A Double Stamp. 27th August


Eaton Hastings to Chimney

Grafton Lock

The water needed topping up and our black yellow water container was full so we needed to use various services. The first water point was at Grafton Lock, we pulled in and started to fill the tank whilst the Lockie filled the lock for us, he then pushed open the gates ready and waiting for us. From a quarter of a tank to full in about five minutes, I love these Thames hoses.

Tepees

A mile further on and the number of tents had decreased dramatically at Radcot Bridge and all the tepees were closed up. Not even a faint hint of bacon in the air this morning.

Would the lock be in our favour?

Another mile on and two boats came towards us from Radcot Lock, would that mean it was in our favour.
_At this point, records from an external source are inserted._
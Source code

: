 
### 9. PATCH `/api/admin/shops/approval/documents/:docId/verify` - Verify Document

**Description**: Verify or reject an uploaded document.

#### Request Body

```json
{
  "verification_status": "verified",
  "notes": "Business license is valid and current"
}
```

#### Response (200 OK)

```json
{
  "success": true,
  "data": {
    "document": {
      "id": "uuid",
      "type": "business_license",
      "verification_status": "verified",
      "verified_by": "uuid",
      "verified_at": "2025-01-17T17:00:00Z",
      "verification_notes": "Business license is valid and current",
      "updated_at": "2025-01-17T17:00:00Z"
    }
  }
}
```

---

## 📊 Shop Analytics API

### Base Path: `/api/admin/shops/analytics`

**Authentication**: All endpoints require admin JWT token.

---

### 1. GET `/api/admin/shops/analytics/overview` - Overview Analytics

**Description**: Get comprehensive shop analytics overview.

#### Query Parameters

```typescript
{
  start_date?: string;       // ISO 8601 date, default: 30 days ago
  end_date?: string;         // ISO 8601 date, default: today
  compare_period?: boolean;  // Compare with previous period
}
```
As we approached the top gates were being closed and I could see the Lockie winding up the paddles. I walked up to help with the gates. A large chunk of reeds was in the lock with the boat, the Lockie was determined to get ride of it. She hoped it would exit the lock but it stayed put. So up it came again where she could hoik it out.

Trying to fish the reeds out

As the top gates opened and Oleanna went into the lock another clump came with us. With Mick and the Lockie working in unison it was pushed to the side and she managed to lift it all out. No chance of it getting round anyone’s prop now.

Yesterday the Lockie had seen 62 boats through Bascot Lock, so she was pleased that today it was far quieter on the river and spotting Tilly sat in the window made her day.

Two miles of wiggles to Rushey Lock where we pulled in with another narrowboat who’d been using the services and giving their boat a wash. Rubbish and the elsan for our yellow water. We’d both forgotten that there had been signs saying that there was no rubbish at Rushey. There was a large skip, but it was locked. A few people had left bags of rubbish on the top of it, but we decided to take ours with us to the next bin.

A photo of a swan with her cygnet instead of the walker

By the time we were finished we pulled in alongside the other boat and the Lockies dropped us down to the next reach of the river. There weren’t as many people about as yesterday, maybe that was just as well as around the next bend a chap came striding along with only boots and glasses on. I do hope he’d applied some sun screen! We waved and he waved back.

Tadpole Bridge

On my phone I’d marked several places that were possible moorings for us today, so when the first came into view on the off side we gave it a go. Just long enough for us, a grassy garden all to ourselves for the afternoon, with plenty of friendly cover to keep Tilly occupied.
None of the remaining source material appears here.